## WHAT TO PRODUCE
Reproduce all entries below verbatim. Skip the pictures.

━━━

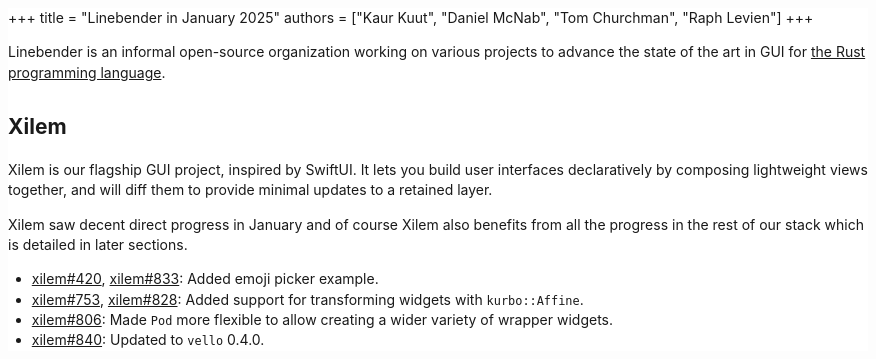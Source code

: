 +++
title = "Linebender in January 2025"
authors = ["Kaur Kuut", "Daniel McNab", "Tom Churchman", "Raph Levien"]
+++

Linebender is an informal open-source organization working on various projects to advance the state of the art in GUI for [the Rust programming language](https://rust-lang.org).

## Xilem

Xilem is our flagship GUI project, inspired by SwiftUI.
It lets you build user interfaces declaratively by composing lightweight views together, and will diff them to provide minimal updates to a retained layer.

Xilem saw decent direct progress in January and of course Xilem also benefits from all the progress in the rest of our stack which is detailed in later sections.

- [xilem#420][], [xilem#833][]: Added emoji picker example.
- [xilem#753][], [xilem#828][]: Added support for transforming widgets with `kurbo::Affine`.
- [xilem#806][]: Made `Pod` more flexible to allow creating a wider variety of wrapper widgets.
- [xilem#840][]: Updated to `vello` 0.4.0.

<figure>

[xilem#420]: https://github.com/linebender/xilem/pull/420
[xilem#737]: https://github.com/linebender/xilem/pull/737
[xilem#753]: https://github.com/linebender/xilem/pull/753
[xilem#787]: https://github.com/linebender/xilem/pull/787
[xilem#806]: https://github.com/linebender/xilem/pull/806
[xilem#808]: https://github.com/linebender/xilem/pull/808
[xilem#809]: https://github.com/linebender/xilem/pull/809
[xilem#811]: https://github.com/linebender/xilem/pull/811
[xilem#813]: https://github.com/linebender/xilem/pull/813
[xilem#815]: https://github.com/linebender/xilem/pull/815
[xilem#818]: https://github.com/linebender/xilem/pull/818
[xilem#820]: https://github.com/linebender/xilem/pull/820
[xilem#822]: https://github.com/linebender/xilem/pull/822
[xilem#823]: https://github.com/linebender/xilem/pull/823
[xilem#824]: https://github.com/linebender/xilem/pull/824
[xilem#826]: https://github.com/linebender/xilem/pull/826
[xilem#827]: https://github.com/linebender/xilem/pull/827
[xilem#828]: https://github.com/linebender/xilem/pull/828
[xilem#829]: https://github.com/linebender/xilem/pull/829
[xilem#830]: https://github.com/linebender/xilem/pull/830
[xilem#831]: https://github.com/linebender/xilem/pull/831
[xilem#832]: https://github.com/linebender/xilem/pull/832
[xilem#833]: https://github.com/linebender/xilem/pull/833
[xilem#834]: https://github.com/linebender/xilem/pull/834
[xilem#835]: https://github.com/linebender/xilem/pull/835
[xilem#837]: https://github.com/linebender/xilem/pull/837
[xilem#840]: https://github.com/linebender/xilem/pull/840
[xilem#841]: https://github.com/linebender/xilem/pull/841
[xilem#848]: https://github.com/linebender/xilem/pull/848
[Vello 0.4.0]: https://github.com/linebender/vello/releases/tag/v0.4.0
[vello#766]: https://github.com/linebender/vello/pull/766
[vello#791]: https://github.com/linebender/vello/pull/791
[vello#792]: https://github.com/linebender/vello/pull/792
[kurbo#409]: https://github.com/linebender/kurbo/pull/409
[parley#238]: https://github.com/linebender/parley/pull/238
[parley#239]: https://github.com/linebender/parley/pull/239
[parley#241]: https://github.com/linebender/parley/pull/241
[parley#244]: https://github.com/linebender/parley/pull/244
[parley#245]: https://github.com/linebender/parley/pull/245
[parley#249]: https://github.com/linebender/parley/pull/249
[parley#254]: https://github.com/linebender/parley/pull/254
[parley#256]: https://github.com/linebender/parley/pull/256
[CSS white space model]: https://www.w3.org/TR/CSS2/text.html#white-space-model
[Peniko 0.3.1]: https://github.com/linebender/peniko/releases/tag/v0.3.1
[Color]: https://docs.rs/color/
[CSS Color Module Level 4]: https://www.w3.org/TR/css-color-4/
[Color 0.2.2]: https://github.com/linebender/color/releases/tag/v0.2.2
[Color 0.2.3]: https://github.com/linebender/color/releases/tag/v0.2.3
[color#124]: https://github.com/linebender/color/pull/124
[color#135]: https://github.com/linebender/color/pull/135
[color#136]: https://github.com/linebender/color/pull/136
[velato#49]: https://github.com/linebender/velato/pull/49
[Vello SVG 0.6.0]: https://github.com/linebender/vello_svg/releases/tag/v0.6.0
[vello_svg#50]: https://github.com/linebender/vello_svg/pull/50
[vello_svg#53]: https://github.com/linebender/vello_svg/pull/53
[Kompari]: https://github.com/linebender/kompari
[kompari#13]: https://github.com/linebender/kompari/pull/13
[kompari#14]: https://github.com/linebender/kompari/pull/14
[kompari#16]: https://github.com/linebender/kompari/pull/16
[resvg#873]: https://github.com/linebender/resvg/pull/873
[resvg#878]: https://github.com/linebender/resvg/pull/878
[SVG Types 0.15.3]: https://github.com/linebender/svgtypes/releases/tag/v0.15.3
[tiny-skia#146]: https://github.com/linebender/tiny-skia/pull/146
[SimpleCSS 0.2.2]: https://github.com/linebender/simplecss/releases/tag/v0.2.2
[Potato design doc]: https://docs.google.com/document/d/1gEqf7ehTzd89Djf_VpkL0B_Fb15e0w5fuv_UzyacAPU/edit?usp=sharing
[Potato zulip thread]: https://xi.zulipchat.com/#narrow/channel/197075-gpu/topic/Potato.20-.20a.20paper.20design.20for.20a.20CPU.2FGPU.20hybrid.20renderer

━━━

## RESULT FOR THIS EXERCISE
Source code

: +++
title = "Linebender in January 2025"
authors = ["Kaur Kuut", "Daniel McNab", "Tom Churchman", "Raph Levien"]
+++

Linebender is an informal open-source organization working on various projects to advance the state of the art in GUI for [the Rust programming language](https://rust-lang.org).

## Xilem

Xilem is our flagship GUI project, inspired by SwiftUI.
It lets you build user interfaces declaratively by composing lightweight views together, and will diff them to provide minimal updates to a retained layer.

Xilem saw decent direct progress in January and of course Xilem also benefits from all the progress in the rest of our stack which is detailed in later sections.

- [xilem#420][], [xilem#833][]: Added emoji picker example.
- [xilem#753][], [xilem#828][]: Added support for transforming widgets with `kurbo::Affine`.
- [xilem#806][]: Made `Pod` more flexible to allow creating a wider variety of wrapper widgets.
- [xilem#840][]: Updated to `vello` 0.4.0.

<figure>

[xilem#420]: https://github.com/linebender/xilem/pull/420
[xilem#737]: https://github.com/linebender/xilem/pull/737
[xilem#753]: https://github.com/linebender/xilem/pull/753
[xilem#787]: https://github.com/linebender/xilem/pull/787
[xilem#806]: https://github.com/linebender/xilem/pull/806
[xilem#808]: https://github.com/linebender/xilem/pull/808
[xilem#809]: https://github.com/linebender/xilem/pull/809
[xilem#811]: https://github.com/linebender/xilem/pull/811
[xilem#813]: https://github.com/linebender/xilem/pull/813
[xilem#815]: https://github.com/linebender/xilem/pull/815
[xilem#818]: https://github.com/linebender/xilem/pull/818
[xilem#820]: https://github.com/linebender/xilem/pull/820
[xilem#822]: https://github.com/linebender/xilem/pull/822
[xilem#823]: https://github.com/linebender/xilem/pull/823
[xilem#824]: https://github.com/linebender/xilem/pull/824
[xilem#826]: https://github.com/linebender/xilem/pull/826
[xilem#827]: https://github.com/linebender/xilem/pull/827
[xilem#828]: https://github.com/linebender/xilem/pull/828
[xilem#829]: https://github.com/linebender/xilem/pull/829
[xilem#830]: https://github.com/linebender/xilem/pull/830
[xilem#831]: https://github.com/linebender/xilem/pull/831
[xilem#832]: https://github.com/linebender/xilem/pull/832
[xilem#833]: https://github.com/linebender/xilem/pull/833
[xilem#834]: https://github.com/linebender/xilem/pull/834
[xilem#835]: https://github.com/linebender/xilem/pull/835
[xilem#837]: https://github.com/linebender/xilem/pull/837
[xilem#840]: https://github.com/linebender/xilem/pull/840
[xilem#841]: https://github.com/linebender/xilem/pull/841
[xilem#848]: https://github.com/linebender/xilem/pull/848
[Vello 0.4.0]: https://github.com/linebender/vello/releases/tag/v0.4.0
[vello#766]: https://github.com/linebender/vello/pull/766
[vello#791]: https://github.com/linebender/vello/pull/791
[vello#792]: https://github.com/linebender/vello/pull/792
[kurbo#409]: https://github.com/linebender/kurbo/pull/409
[parley#238]: https://github.com/linebender/parley/pull/238
[parley#239]: https://github.com/linebender/parley/pull/239
[parley#241]: https://github.com/linebender/parley/pull/241
[parley#244]: https://github.com/linebender/parley/pull/244
[parley#245]: https://github.com/linebender/parley/pull/245
[parley#249]: https://github.com/linebender/parley/pull/249
[parley#254]: https://github.com/linebender/parley/pull/254
[parley#256]: https://github.com/linebender/parley/pull/256
[CSS white space model]: https://www.w3.org/TR/CSS2/text.html#white-space-model
[Peniko 0.3.1]: https://github.com/linebender/peniko/releases/tag/v0.3.1
[Color]: https://docs.rs/color/
[CSS Color Module Level 4]: https://www.w3.org/TR/css-color-4/
[Color 0.2.2]: https://github.com/linebender/color/releases/tag/v0.2.2
[Color 0.2.3]: https://github.com/linebender/color/releases/tag/v0.2.3
[color#124]: https://github.com/linebender/color/pull/124
[color#135]: https://github.com/linebender/color/pull/135
[color#136]: https://github.com/linebender/color/pull/136
[velato#49]: https://github.com/linebender/velato/pull/49
[Vello SVG 0.6.0]: https://github.com/linebender/vello_svg/releases/tag/v0.6.0
[vello_svg#50]: https://github.com/linebender/vello_svg/pull/50
[vello_svg#53]: https://github.com/linebender/vello_svg/pull/53
[Kompari]: https://github.com/linebender/kompari
[kompari#13]: https://github.com/linebender/kompari/pull/13
[kompari#14]: https://github.com/linebender/kompari/pull/14
[kompari#16]: https://github.com/linebender/kompari/pull/16
[resvg#873]: https://github.com/linebender/resvg/pull/873
[resvg#878]: https://github.com/linebender/resvg/pull/878
[SVG Types 0.15.3]: https://github.com/linebender/svgtypes/releases/tag/v0.15.3
[tiny-skia#146]: https://github.com/linebender/tiny-skia/pull/146
[SimpleCSS 0.2.2]: https://github.com/linebender/simplecss/releases/tag/v0.2.2
[Potato design doc]: https://docs.google.com/document/d/1gEqf7ehTzd89Djf_VpkL0B_Fb15e0w5fuv_UzyacAPU/edit?usp=sharing
[Potato zulip thread]: https://xi.zulipchat.com/#narrow/channel/197075-gpu/topic/Potato.20-.20a.20paper.20design.20for.20a.20CPU.2FGPU.20hybrid.20renderer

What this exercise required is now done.